## Given data
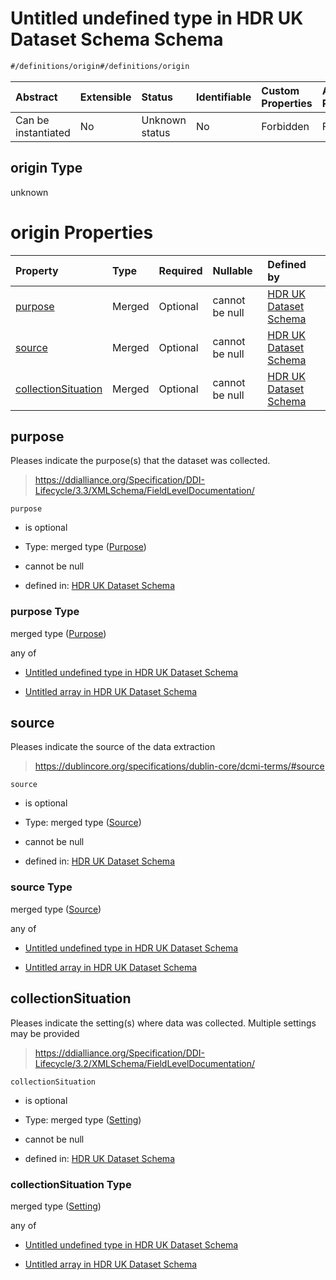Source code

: # Untitled undefined type in HDR UK Dataset Schema Schema

```txt
#/definitions/origin#/definitions/origin
```



| Abstract            | Extensible | Status         | Identifiable | Custom Properties | Additional Properties | Access Restrictions | Defined In                                                                                        |
| :------------------ | :--------- | :------------- | :----------- | :---------------- | :-------------------- | :------------------ | :------------------------------------------------------------------------------------------------ |
| Can be instantiated | No         | Unknown status | No           | Forbidden         | Forbidden             | none                | [dataset.schema.json*](../../../schema/dataset/latest/dataset.schema.json "open original schema") |

## origin Type

unknown

# origin Properties

| Property                                    | Type   | Required | Nullable       | Defined by                                                                                                                                                                        |
| :------------------------------------------ | :----- | :------- | :------------- | :-------------------------------------------------------------------------------------------------------------------------------------------------------------------------------- |
| [purpose](#purpose)                         | Merged | Optional | cannot be null | [HDR UK Dataset Schema](dataset-definitions-origin-properties-purpose.md "#/properties/provenance/origin/purpose#/definitions/origin/properties/purpose")                         |
| [source](#source)                           | Merged | Optional | cannot be null | [HDR UK Dataset Schema](dataset-definitions-origin-properties-source.md "#/properties/provenance/origin/source#/definitions/origin/properties/source")                            |
| [collectionSituation](#collectionsituation) | Merged | Optional | cannot be null | [HDR UK Dataset Schema](dataset-definitions-origin-properties-setting.md "#/properties/provenance/origin/collectionSituation#/definitions/origin/properties/collectionSituation") |

## purpose

Pleases indicate the purpose(s) that the dataset was collected.

> <https://ddialliance.org/Specification/DDI-Lifecycle/3.3/XMLSchema/FieldLevelDocumentation/>

`purpose`

*   is optional

*   Type: merged type ([Purpose](dataset-definitions-origin-properties-purpose.md))

*   cannot be null

*   defined in: [HDR UK Dataset Schema](dataset-definitions-origin-properties-purpose.md "#/properties/provenance/origin/purpose#/definitions/origin/properties/purpose")

### purpose Type

merged type ([Purpose](dataset-definitions-origin-properties-purpose.md))

any of

*   [Untitled undefined type in HDR UK Dataset Schema](dataset-definitions-origin-properties-purpose-anyof-0.md "check type definition")

*   [Untitled array in HDR UK Dataset Schema](dataset-definitions-origin-properties-purpose-anyof-1.md "check type definition")

## source

Pleases indicate the source of the data extraction

> <https://dublincore.org/specifications/dublin-core/dcmi-terms/#source>

`source`

*   is optional

*   Type: merged type ([Source](dataset-definitions-origin-properties-source.md))

*   cannot be null

*   defined in: [HDR UK Dataset Schema](dataset-definitions-origin-properties-source.md "#/properties/provenance/origin/source#/definitions/origin/properties/source")

### source Type

merged type ([Source](dataset-definitions-origin-properties-source.md))

any of

*   [Untitled undefined type in HDR UK Dataset Schema](dataset-definitions-origin-properties-source-anyof-0.md "check type definition")

*   [Untitled array in HDR UK Dataset Schema](dataset-definitions-origin-properties-source-anyof-1.md "check type definition")

## collectionSituation

Pleases indicate the setting(s) where data was collected. Multiple settings may be provided

> <https://ddialliance.org/Specification/DDI-Lifecycle/3.2/XMLSchema/FieldLevelDocumentation/>

`collectionSituation`

*   is optional

*   Type: merged type ([Setting](dataset-definitions-origin-properties-setting.md))

*   cannot be null

*   defined in: [HDR UK Dataset Schema](dataset-definitions-origin-properties-setting.md "#/properties/provenance/origin/collectionSituation#/definitions/origin/properties/collectionSituation")

### collectionSituation Type

merged type ([Setting](dataset-definitions-origin-properties-setting.md))

any of

*   [Untitled undefined type in HDR UK Dataset Schema](dataset-definitions-origin-properties-setting-anyof-0.md "check type definition")

*   [Untitled array in HDR UK Dataset Schema](dataset-definitions-origin-properties-setting-anyof-1.md "check type definition")
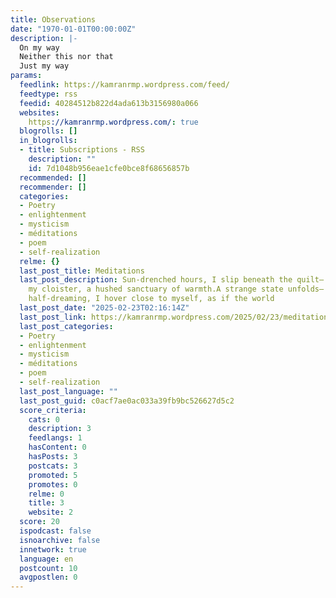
 ```yaml
---
title: Observations
date: "1970-01-01T00:00:00Z"
description: |-
  On my way
  Neither this nor that
  Just my way
params:
  feedlink: https://kamranrmp.wordpress.com/feed/
  feedtype: rss
  feedid: 40284512b822d4ada613b3156980a066
  websites:
    https://kamranrmp.wordpress.com/: true
  blogrolls: []
  in_blogrolls:
  - title: Subscriptions - RSS
    description: ""
    id: 7d1048b956eae1cfe0bce8f68656857b
  recommended: []
  recommender: []
  categories:
  - Poetry
  - enlightenment
  - mysticism
  - méditations
  - poem
  - self-realization
  relme: {}
  last_post_title: Meditations
  last_post_description: Sun-drenched hours, I slip beneath the quilt— it becomes
    my cloister, a hushed sanctuary of warmth.A strange state unfolds— half-waking,
    half-dreaming, I hover close to myself, as if the world
  last_post_date: "2025-02-23T02:16:14Z"
  last_post_link: https://kamranrmp.wordpress.com/2025/02/23/meditations/
  last_post_categories:
  - Poetry
  - enlightenment
  - mysticism
  - méditations
  - poem
  - self-realization
  last_post_language: ""
  last_post_guid: c0acf7ae0ac033a39fb9bc526627d5c2
  score_criteria:
    cats: 0
    description: 3
    feedlangs: 1
    hasContent: 0
    hasPosts: 3
    postcats: 3
    promoted: 5
    promotes: 0
    relme: 0
    title: 3
    website: 2
  score: 20
  ispodcast: false
  isnoarchive: false
  innetwork: true
  language: en
  postcount: 10
  avgpostlen: 0
---
```

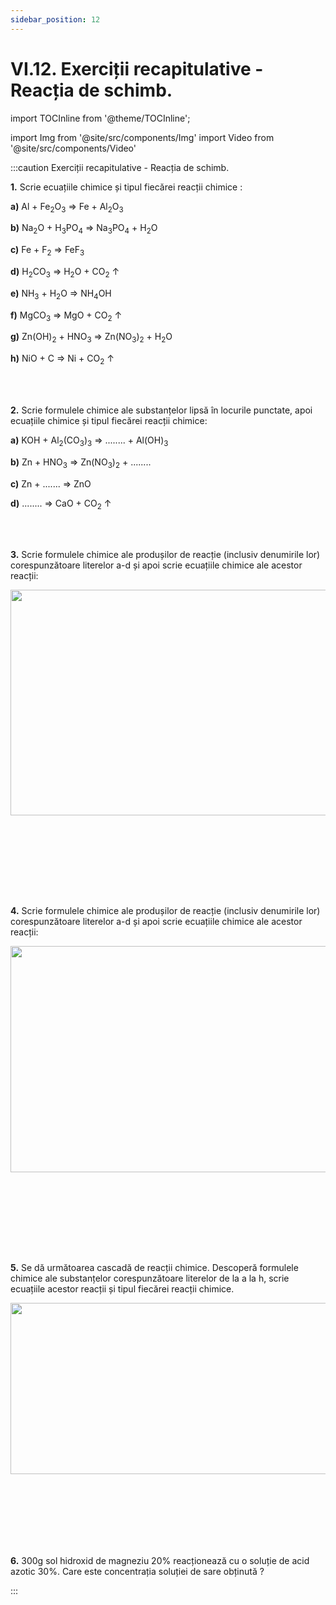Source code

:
 ```yaml
---
sidebar_position: 12
---
```


# VI.12. Exerciții recapitulative - Reacția de schimb.

import TOCInline from '@theme/TOCInline';

<TOCInline toc={toc} />




import Img from '@site/src/components/Img'
import Video from '@site/src/components/Video'





:::caution Exerciții recapitulative - Reacția de schimb.

**1.** Scrie ecuațiile chimice și tipul fiecărei reacții chimice :

**a)** Al + Fe<sub>2</sub>O<sub>3</sub>   =>    Fe + Al<sub>2</sub>O<sub>3</sub>

**b)**	Na<sub>2</sub>O + H<sub>3</sub>PO<sub>4</sub>  =>   Na<sub>3</sub>PO<sub>4</sub> + H<sub>2</sub>O

**c)**	Fe + F<sub>2</sub>  =>     FeF<sub>3</sub>

**d)**	H<sub>2</sub>CO<sub>3</sub>	=>      H<sub>2</sub>O + CO<sub>2</sub> ↑

**e)**	NH<sub>3</sub> + H<sub>2</sub>O  =>	 NH<sub>4</sub>OH

**f)**	MgCO<sub>3</sub> 	=>     MgO + CO<sub>2</sub> ↑

**g)**	Zn(OH)<sub>2</sub>  +  HNO<sub>3</sub>	 =>  Zn(NO<sub>3</sub>)<sub>2</sub> + H<sub>2</sub>O     

**h)**	NiO + C   =>  Ni + CO<sub>2</sub> ↑	

<br></br>


**2.** Scrie formulele chimice ale substanțelor lipsă în locurile punctate, apoi ecuațiile chimice și tipul fiecărei reacții chimice:

**a)** KOH + Al<sub>2</sub>(CO<sub>3</sub>)<sub>3</sub> 	  =>       ........ + Al(OH)<sub>3</sub>

**b)** Zn + HNO<sub>3</sub> 	=>	Zn(NO<sub>3</sub>)<sub>2</sub> + ........

**c)** Zn + .......	   =>    ZnO

**d)** ........	    =>     CaO + CO<sub>2</sub> ↑




<br></br>


**3.**	Scrie formulele chimice ale produșilor de reacție (inclusiv denumirile lor) corespunzătoare literelor a-d și apoi scrie ecuațiile chimice ale acestor reacții:



<Img className="img-responsive4" src="chimie/clasa8/capitolul6/6_13_Poza0_Schema_Exercitiul3.jpg" width="1000" height="361" />

<br></br>
<br></br>

<br></br>

**4.**	Scrie formulele chimice ale produșilor de reacție (inclusiv denumirile lor) corespunzătoare literelor a-d și apoi scrie ecuațiile chimice ale acestor reacții:



<Img className="img-responsive4" src="chimie/clasa8/capitolul6/6_13_Poza0bis_Schema_Exercitiul4.jpg" width="1000" height="362" />

<br></br>
<br></br>

<br></br>


**5.**	Se dă următoarea cascadă de reacții chimice. Descoperă formulele chimice ale substanțelor corespunzătoare literelor de la a la h, scrie ecuațiile acestor reacții și tipul fiecărei reacții chimice.


<Img className="img-responsive4" src="chimie/clasa8/capitolul6/6_13_Poza1_ReactiiInCascada_Exercitiul5.jpg" width="1000" height="274" />


<br></br>
<br></br>
<br></br>


**6.** 300g sol hidroxid de magneziu 20% reacționează cu o soluție de acid azotic 30%. Care este concentrația soluției de sare obținută ?

:::





<br></br>
<br></br>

## Task instructions
Count the lines holding the word "collected" in this material. Reply with the number and nothing else.

## Answer area
2